Il n’y a donc rien à attendre si ce n’est de compter les jours qui nous séparent de son retour pour enfin comprendre et savoir.

Aujourd’hui, quelles seraient les conséquences d’une incapacité de gouverner du président Bouteflika ?

Kader Abderrahim : En principe, et selon les termes de la Constitution, c’est le président du Sénat qui doit assurer l’intérim en cas d’empêchement du Président de la République.  C’est donc au président la chambre basse que revient la responsabilité de préparer l’élection présidentielle, d’organiser ce scrutin, ainsi que la campagne électorale.

C’est une situation qui doit désormais être envisagée car nous pouvons commencer à croire qu’Abdelaziz Bouteflika se retirera de la vie politique dans les mois qui viennent. Maintenant où dans un an, lors de la prochaine élection présidentielle.

Vous estimez donc qu’il ne tentera plus, comme il le laissait entendre récemment, de modifier la Constitution afin de briguer un quatrième mandat ?

Kader Abderrahim : Cela va maintenant être très difficile pour lui. Il n’a pas présidé de conseil des ministres depuis plusieurs mois, depuis la révélation de sa maladie en 2005, son rythme de travail s’est fortement ralenti, alors que la gestion des affaires d’Etat nécessite une présence constante. Il passe désormais le plus clair de son temps chez lui.

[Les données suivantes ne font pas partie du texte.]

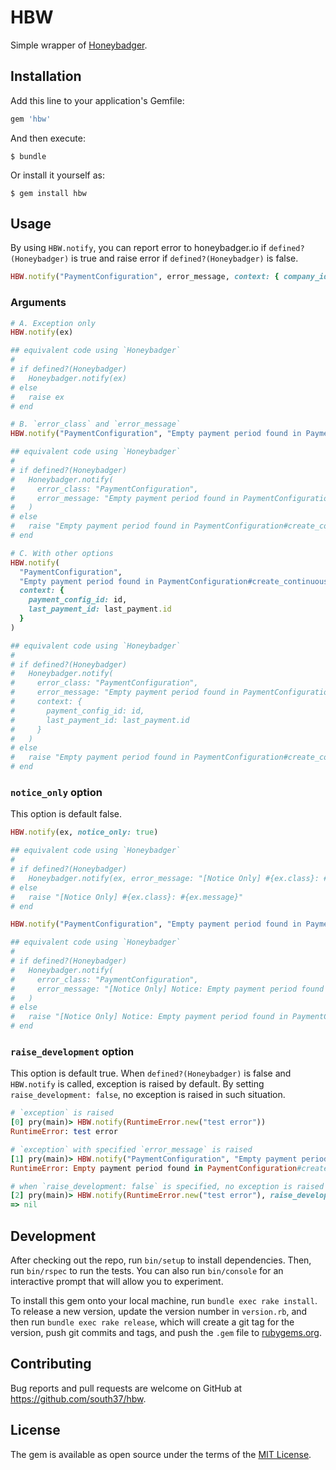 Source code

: # HBW

Simple wrapper of [Honeybadger](https://github.com/honeybadger-io/honeybadger-ruby).

## Installation

Add this line to your application's Gemfile:

```ruby
gem 'hbw'
```

And then execute:

    $ bundle

Or install it yourself as:

    $ gem install hbw

## Usage

By using `HBW.notify`, you can report error to honeybadger.io if `defined?(Honeybadger)` is true and raise error if `defined?(Honeybadger)` is false.

```ruby
HBW.notify("PaymentConfiguration", error_message, context: { company_id: self.id })
```

### Arguments

```ruby
# A. Exception only
HBW.notify(ex)

## equivalent code using `Honeybadger`
#
# if defined?(Honeybadger)
#   Honeybadger.notify(ex)
# else
#   raise ex
# end

# B. `error_class` and `error_message`
HBW.notify("PaymentConfiguration", "Empty payment period found in PaymentConfiguration#create_continuous_payments")

## equivalent code using `Honeybadger`
#
# if defined?(Honeybadger)
#   Honeybadger.notify(
#     error_class: "PaymentConfiguration",
#     error_message: "Empty payment period found in PaymentConfiguration#create_continuous_payments",
#   )
# else
#   raise "Empty payment period found in PaymentConfiguration#create_continuous_payments"
# end

# C. With other options
HBW.notify(
  "PaymentConfiguration",
  "Empty payment period found in PaymentConfiguration#create_continuous_payments",
  context: {
    payment_config_id: id,
    last_payment_id: last_payment.id
  }
)

## equivalent code using `Honeybadger`
#
# if defined?(Honeybadger)
#   Honeybadger.notify(
#     error_class: "PaymentConfiguration",
#     error_message: "Empty payment period found in PaymentConfiguration#create_continuous_payments",
#     context: {
#       payment_config_id: id,
#       last_payment_id: last_payment.id
#     }
#   )
# else
#   raise "Empty payment period found in PaymentConfiguration#create_continuous_payments"
# end
```

### `notice_only` option

This option is default false.

```ruby
HBW.notify(ex, notice_only: true)

## equivalent code using `Honeybadger`
#
# if defined?(Honeybadger)
#   Honeybadger.notify(ex, error_message: "[Notice Only] #{ex.class}: #{ex.message}")
# else
#   raise "[Notice Only] #{ex.class}: #{ex.message}"
# end

HBW.notify("PaymentConfiguration", "Empty payment period found in PaymentConfiguration#create_continuous_payments", notice_only: true)

## equivalent code using `Honeybadger`
#
# if defined?(Honeybadger)
#   Honeybadger.notify(
#     error_class: "PaymentConfiguration",
#     error_message: "[Notice Only] Notice: Empty payment period found in PaymentConfiguration#create_continuous_payments",
#   )
# else
#   raise "[Notice Only] Notice: Empty payment period found in PaymentConfiguration#create_continuous_payments"
# end
```

### `raise_development` option

This option is default true. When `defined?(Honeybadger)` is false and `HBW.notify` is called, exception is raised by default. By setting `raise_development: false`, no exception is raised in such situation.

```ruby
# `exception` is raised
[0] pry(main)> HBW.notify(RuntimeError.new("test error"))
RuntimeError: test error

# `exception` with specified `error_message` is raised
[1] pry(main)> HBW.notify("PaymentConfiguration", "Empty payment period found in PaymentConfiguration#create_continuous_payments")
RuntimeError: Empty payment period found in PaymentConfiguration#create_continuous_payments

# when `raise_development: false` is specified, no exception is raised
[2] pry(main)> HBW.notify(RuntimeError.new("test error"), raise_development: false)
=> nil
```

## Development

After checking out the repo, run `bin/setup` to install dependencies. Then, run `bin/rspec` to run the tests. You can also run `bin/console` for an interactive prompt that will allow you to experiment.

To install this gem onto your local machine, run `bundle exec rake install`. To release a new version, update the version number in `version.rb`, and then run `bundle exec rake release`, which will create a git tag for the version, push git commits and tags, and push the `.gem` file to [rubygems.org](https://rubygems.org).

## Contributing

Bug reports and pull requests are welcome on GitHub at https://github.com/south37/hbw.

## License

The gem is available as open source under the terms of the [MIT License](https://opensource.org/licenses/MIT).
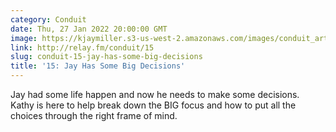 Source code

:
 ```yaml
---
category: Conduit
date: Thu, 27 Jan 2022 20:00:00 GMT
image: https://kjaymiller.s3-us-west-2.amazonaws.com/images/conduit_artwork.png
link: http://relay.fm/conduit/15
slug: conduit-15-jay-has-some-big-decisions
title: '15: Jay Has Some Big Decisions'
---
```


Jay had some life happen and now he needs to make some decisions. Kathy is here to help break down the BIG focus and how to put all the choices through the right frame of mind. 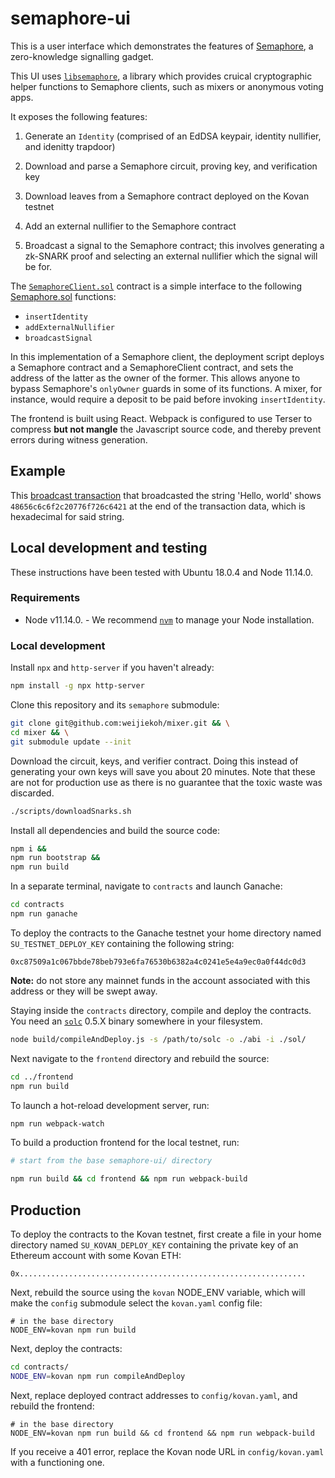 # semaphore-ui

This is a user interface which demonstrates the features of
[Semaphore](https://github.com/kobigurk/semaphore), a zero-knowledge signalling
gadget.

This UI uses [`libsemaphore`](https://github.com/weijiekoh/libsemaphore), a
library which provides cruical cryptographic helper functions to Semaphore
clients, such as mixers or anonymous voting apps.

It exposes the following features:

1. Generate an `Identity` (comprised of an EdDSA keypair, identity nullifier,
   and idenitty trapdoor)

2. Download and parse a Semaphore circuit, proving key, and verification key

3. Download leaves from a Semaphore contract deployed on the Kovan testnet

4. Add an external nullifier to the Semaphore contract

5. Broadcast a signal to the Semaphore contract; this involves generating a
   zk-SNARK proof and selecting an external nullifier which the signal will be
   for.

The [`SemaphoreClient.sol`](./contracts/sol/SemaphoreClient.sol) contract is a
simple interface to the following
[Semaphore.sol](./semaphore/semaphorejs/contracts/Semaphore.sol) functions:

- `insertIdentity`
- `addExternalNullifier`
- `broadcastSignal`

In this implementation of a Semaphore client, the deployment script deploys a
Semaphore contract and a SemaphoreClient contract, and sets the address of the
latter as the owner of the former. This allows anyone to bypass Semaphore's
`onlyOwner` guards in some of its functions. A mixer, for instance, would
require a deposit to be paid before invoking `insertIdentity`.

The frontend is built using React. Webpack is configured to use Terser to
compress **but not mangle** the Javascript source code, and thereby prevent
errors during witness generation.

## Example

This [broadcast
transaction](https://kovan.etherscan.io/tx/0x50aef915da2f84164888d1b6c3501bdacb7e9344e46b5d04183114f91b29cccb)
that broadcasted the string 'Hello, world' shows `48656c6c6f2c20776f726c6421`
at the end of the transaction data, which is hexadecimal for said string.

## Local development and testing

These instructions have been tested with Ubuntu 18.0.4 and Node 11.14.0.

### Requirements

- Node v11.14.0.
      - We recommend [`nvm`](https://github.com/nvm-sh/nvm) to manage your Node
        installation.

### Local development

Install `npx` and `http-server` if you haven't already:

```bash
npm install -g npx http-server
```

Clone this repository and its `semaphore` submodule:

```bash
git clone git@github.com:weijiekoh/mixer.git && \
cd mixer && \
git submodule update --init
```

Download the circuit, keys, and verifier contract. Doing this instead of
generating your own keys will save you about 20 minutes. Note that these are
not for production use as there is no guarantee that the toxic waste was
discarded.

```bash
./scripts/downloadSnarks.sh
```

Install all dependencies and build the source code:

```bash
npm i &&
npm run bootstrap &&
npm run build
```

In a separate terminal, navigate to `contracts` and launch Ganache:

```bash
cd contracts
npm run ganache
```

To deploy the contracts to the Ganache testnet
your home directory named `SU_TESTNET_DEPLOY_KEY` containing the following string:

```
0xc87509a1c067bbde78beb793e6fa76530b6382a4c0241e5e4a9ec0a0f44dc0d3
```

**Note:** do not store any mainnet funds in the account associated with this
address or they will be swept away.

Staying inside the `contracts` directory, compile and deploy the contracts. You
need an [`solc`](https://github.com/ethereum/solidity) 0.5.X binary somewhere in your filesystem.

```bash
node build/compileAndDeploy.js -s /path/to/solc -o ./abi -i ./sol/
```

Next navigate to the `frontend` directory and rebuild the source:

```bash
cd ../frontend
npm run build
```

To launch a hot-reload development server, run:

```bash
npm run webpack-watch
```

To build a production frontend for the local testnet, run:

```bash
# start from the base semaphore-ui/ directory

npm run build && cd frontend && npm run webpack-build
```

## Production

To deploy the contracts to the Kovan testnet, first create a file in your home
directory named `SU_KOVAN_DEPLOY_KEY` containing the private key of an Ethereum
account with some Kovan ETH:

```
0x................................................................
```

Next, rebuild the source using the `kovan` NODE_ENV variable, which will make the `config` submodule select the `kovan.yaml` config file:

```
# in the base directory
NODE_ENV=kovan npm run build
```

Next, deploy the contracts:

```bash
cd contracts/
NODE_ENV=kovan npm run compileAndDeploy
```

Next, replace deployed contract addresses to `config/kovan.yaml`, and rebuild
the frontend:

```
# in the base directory
NODE_ENV=kovan npm run build && cd frontend && npm run webpack-build
```

If you receive a 401 error, replace the Kovan node URL in `config/kovan.yaml`
with a functioning one.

Le problème majeur est désormais la question de la succession. Comme sera-t-elle gérée par le régime ? Quels sont les prétendants ? Autant de questions qui occupent désormais le sérail politique à Alger.

Pensez-vous que l’Algérie soit prête à l’après-Bouteflika ?

Kader Abderrahim : Il ne faut pas se leurrer, le prochain président sera issu du Sérail. Il n’y a aucun changement à attendre.

Le successeur d’Abdelaziz Bouteflika sera un homme de compromis et il ne faut en aucun cas attendre de bouleversements.

Aucune des personnalités qui prétendent à sa succession ne s’impose réellement. Il y aura des candidats, mais une fois encore, on ne parlera pas de projet ou d’idées, mais d’enjeux de personnes.

La stratégie d’Abdelaziz Bouteflika de « diviser pour mieux régner » a fonctionné. Les centres de décisions ont été atomisés, aucun dauphin n’a été désigné. L’inquiète sur l’après-Bouteflika est désormais un des éléments de la vie politique algérienne.